Paolo ran his hand through her hair. "If it was just the money, you’d be right, I’d just let them be. But tailriders have a more terrible effect than that. They distort the odds on the ‘castpoint. Remember the mess I told you about for the Gate location?" He rocked Sofia gently in his arms. "If any tailriders were able to get a handle on my brand during the assault, they’d back my forecasts with more money, more strength, than the forecasts warranted." He shook his head. "In the normal course of events, those people would eventually lose their shirts. But there are too many life or death decisions in the next two weeks to let time and statistics teach the tailriders a lesson. Right now, the ‘castpoints have to reflect mankind’s best judgment."

Sofia squirmed restlessly in his arms. "Ah, yes, darling, I seem to recall this part of the conversation from the last time." She stood on tiptoes and breathed in his ear. "Let me see if I can get this straight. These tailriders, the scam artists that you just scammed, could lead Earth Defense to make the wrong decisions, so the Angels would get killed, Shiva would get to Earth, and cities would get vaporized. Is that correct?"

"Pretty much." It always surprised Paolo when Sofia revealed how well she understood the Web and its machinery. Her grasp of the features of electronic commerce seemed incongruous and inappropriate.

"Well, then, congratulations, darling, on having saved ten billion or so lives this morning.

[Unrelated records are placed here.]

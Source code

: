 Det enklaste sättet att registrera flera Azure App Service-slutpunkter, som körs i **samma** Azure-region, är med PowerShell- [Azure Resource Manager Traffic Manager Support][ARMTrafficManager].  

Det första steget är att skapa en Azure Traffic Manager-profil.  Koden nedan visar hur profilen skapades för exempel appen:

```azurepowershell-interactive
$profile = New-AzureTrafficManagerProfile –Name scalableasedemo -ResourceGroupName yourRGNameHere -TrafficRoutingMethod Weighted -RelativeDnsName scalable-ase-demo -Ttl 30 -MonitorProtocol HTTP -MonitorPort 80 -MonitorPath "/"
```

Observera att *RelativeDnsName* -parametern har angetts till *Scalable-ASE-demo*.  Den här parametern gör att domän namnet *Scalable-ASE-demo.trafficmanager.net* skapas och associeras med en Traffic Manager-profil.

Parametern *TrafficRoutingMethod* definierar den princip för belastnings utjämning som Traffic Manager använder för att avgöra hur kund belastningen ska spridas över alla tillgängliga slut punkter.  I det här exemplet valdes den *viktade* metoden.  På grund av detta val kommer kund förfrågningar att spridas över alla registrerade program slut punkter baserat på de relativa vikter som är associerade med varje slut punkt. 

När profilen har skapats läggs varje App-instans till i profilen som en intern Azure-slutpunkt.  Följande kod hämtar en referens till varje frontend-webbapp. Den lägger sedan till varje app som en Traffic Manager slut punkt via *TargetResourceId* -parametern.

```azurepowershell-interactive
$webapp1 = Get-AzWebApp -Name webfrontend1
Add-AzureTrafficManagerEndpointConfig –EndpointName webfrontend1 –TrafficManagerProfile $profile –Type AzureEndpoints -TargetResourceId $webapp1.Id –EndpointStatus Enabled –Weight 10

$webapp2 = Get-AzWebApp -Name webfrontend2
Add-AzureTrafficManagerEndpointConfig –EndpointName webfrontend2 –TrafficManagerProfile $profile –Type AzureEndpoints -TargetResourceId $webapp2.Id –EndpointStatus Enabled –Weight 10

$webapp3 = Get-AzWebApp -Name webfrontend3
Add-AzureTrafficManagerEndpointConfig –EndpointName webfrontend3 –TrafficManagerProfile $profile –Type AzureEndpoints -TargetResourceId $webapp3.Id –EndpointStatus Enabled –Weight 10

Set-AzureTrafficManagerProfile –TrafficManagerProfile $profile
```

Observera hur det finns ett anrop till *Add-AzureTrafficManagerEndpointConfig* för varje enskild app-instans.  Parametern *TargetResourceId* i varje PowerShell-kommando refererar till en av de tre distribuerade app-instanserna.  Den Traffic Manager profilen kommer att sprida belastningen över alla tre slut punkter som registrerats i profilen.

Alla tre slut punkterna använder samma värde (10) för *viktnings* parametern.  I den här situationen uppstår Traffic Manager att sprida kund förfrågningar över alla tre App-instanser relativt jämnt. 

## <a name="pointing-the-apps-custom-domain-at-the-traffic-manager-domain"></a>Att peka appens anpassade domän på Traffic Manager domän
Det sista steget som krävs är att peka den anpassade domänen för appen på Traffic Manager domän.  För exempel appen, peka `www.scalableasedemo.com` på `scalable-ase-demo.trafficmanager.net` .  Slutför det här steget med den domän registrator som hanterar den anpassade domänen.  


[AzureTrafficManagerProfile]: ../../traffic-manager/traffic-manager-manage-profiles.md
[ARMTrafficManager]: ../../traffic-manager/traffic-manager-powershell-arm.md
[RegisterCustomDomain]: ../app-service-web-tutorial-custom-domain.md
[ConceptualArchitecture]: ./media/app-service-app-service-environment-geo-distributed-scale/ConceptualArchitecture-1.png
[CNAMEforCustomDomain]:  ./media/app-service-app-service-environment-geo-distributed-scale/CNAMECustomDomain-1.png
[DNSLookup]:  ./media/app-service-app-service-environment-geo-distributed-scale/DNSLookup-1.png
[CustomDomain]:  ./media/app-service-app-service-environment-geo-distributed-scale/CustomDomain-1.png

What are you going to do this afternoon?"

"Hmph." He knew she was right, but he still wasn’t happy with it.

Sofia’s eyes gleamed; once again, Paolo knew he was in trouble. "Come here," she commanded, taking his hand and leading him around a corner. They crossed an intersection, bore left at a fork, and found a bench under the shade of a pair of Golden Chain trees. Paolo looked around wonderingly; he was completely lost. "This garden is only fifteen meters square, isn’t it?" If necessary, he could just pick a direction, force his way through the plush growth, and come out into the open. He looked at the rose bushes and the bougainvillea, and realized that the plan was untenable. Only Sofia could lead him out of here. He was completely at her mercy. No doubt she had designed it that way.

"Paolo, you see the garden from the air every day. Does it look any larger than fifteen meters? Of course not."

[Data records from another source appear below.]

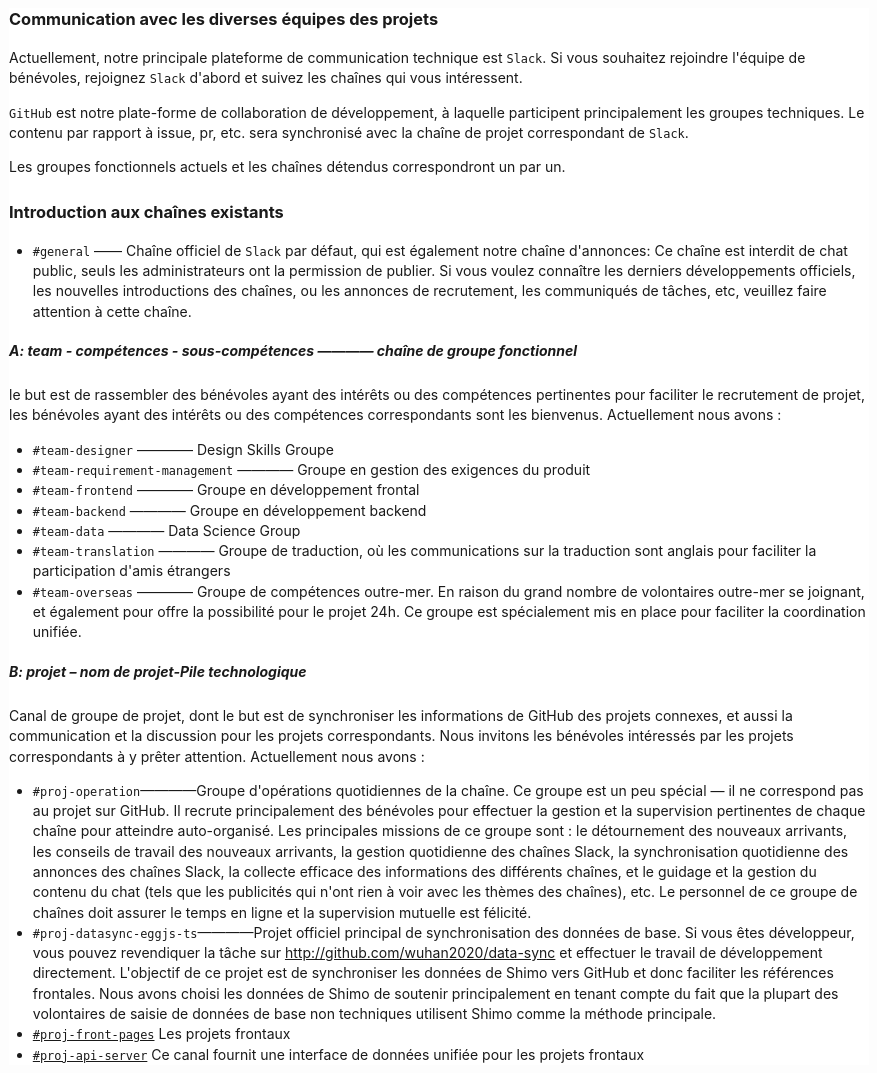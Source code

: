 ### Communication avec les diverses équipes des projets

Actuellement, notre principale plateforme de communication technique est `Slack`. Si vous souhaitez rejoindre l'équipe de bénévoles, rejoignez `Slack` d'abord et suivez les chaînes qui vous intéressent.

`GitHub` est notre plate-forme de collaboration de développement, à laquelle participent principalement les groupes techniques. Le contenu par rapport à issue, pr, etc. sera synchronisé avec la chaîne de projet correspondant de `Slack`.

Les groupes fonctionnels actuels et les chaînes détendus correspondront un par un.

### Introduction aux chaînes existants

- `#general` —— Chaîne officiel de `Slack` par défaut, qui est également notre chaîne d'annonces: Ce chaîne est interdit de chat public, seuls les administrateurs ont la permission de publier. Si vous voulez connaître les derniers développements officiels, les nouvelles introductions des chaînes, ou les annonces de recrutement, les communiqués de tâches, etc, veuillez faire attention à cette chaîne.

##### A:  team - compétences - sous-compétences ———— chaîne de groupe fonctionnel

le but est de rassembler des bénévoles ayant des intérêts ou des compétences pertinentes pour faciliter le recrutement de projet, les bénévoles ayant des intérêts ou des compétences correspondants sont les bienvenus.
Actuellement nous avons :


- `#team-designer` ———— Design Skills Groupe
- `#team-requirement-management` ———— Groupe en gestion des exigences du produit
- `#team-frontend` ———— Groupe en développement frontal
- `#team-backend` ———— Groupe en développement backend
- `#team-data` ———— Data Science Group
- `#team-translation` ———— Groupe de traduction, où les communications sur la traduction sont anglais pour faciliter la participation d'amis étrangers
- `#team-overseas` ———— Groupe de compétences outre-mer. En raison du grand nombre de volontaires outre-mer se joignant, et également pour offre la possibilité pour le projet 24h. Ce groupe est spécialement mis en place pour faciliter la coordination unifiée.

##### B: projet – nom de projet-Pile technologique

Canal de groupe de projet, dont le but est de synchroniser les informations de GitHub des projets connexes, et aussi la communication et la discussion pour les projets correspondants. Nous invitons les bénévoles intéressés par les projets correspondants à y prêter attention.
Actuellement nous avons :

- `#proj-operation`————Groupe d'opérations quotidiennes de la chaîne. Ce groupe est un peu spécial — il ne correspond pas au projet sur GitHub. Il recrute principalement des bénévoles pour effectuer la gestion et la supervision pertinentes de chaque chaîne pour atteindre auto-organisé. Les principales missions de ce groupe sont : le détournement des nouveaux arrivants, les conseils de travail des nouveaux arrivants, la gestion quotidienne des chaînes Slack, la synchronisation quotidienne des annonces des chaînes Slack, la collecte efficace des informations des différents chaînes, et le guidage et la gestion du contenu du chat (tels que les publicités qui n'ont rien à voir avec les thèmes des chaînes), etc. Le personnel de ce groupe de chaînes doit assurer le temps en ligne et la supervision mutuelle est félicité.
- `#proj-datasync-eggjs-ts`————Projet officiel principal de synchronisation des données de base. Si vous êtes développeur, vous pouvez revendiquer la tâche sur http://github.com/wuhan2020/data-sync et effectuer le travail de développement directement. L'objectif de ce projet est de synchroniser les données de Shimo vers GitHub et donc faciliter les références frontales. Nous avons choisi les données de Shimo de soutenir principalement en tenant compte du fait que la plupart des volontaires de saisie de données de base non techniques utilisent Shimo comme la méthode principale.
- [`#proj-front-pages`](https://wuhan2020.slack.com/archives/CSTPXN533) Les projets frontaux
- [`#proj-api-server`](https://wuhan2020.slack.com/archives/CT3V5CDKJ) Ce canal fournit une interface de données unifiée pour les projets frontaux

Paolo shook his head. "This maze is more complicated than the corridors in Shiva," he muttered.

"See how fortunate you are that I’m on your side?" she answered his unspoken thoughts. On tiptoe again, she rubbed her nose along the line of his chin. "There’s a price to be paid, though, for safe passage. Quid pro quo." She purred.

Paolo laughed, lifted Sofia from her feet, and flung her gently but masterfully upon the bench.

Sofia yelled, "Wooohooo!" as she put her arms around him in response.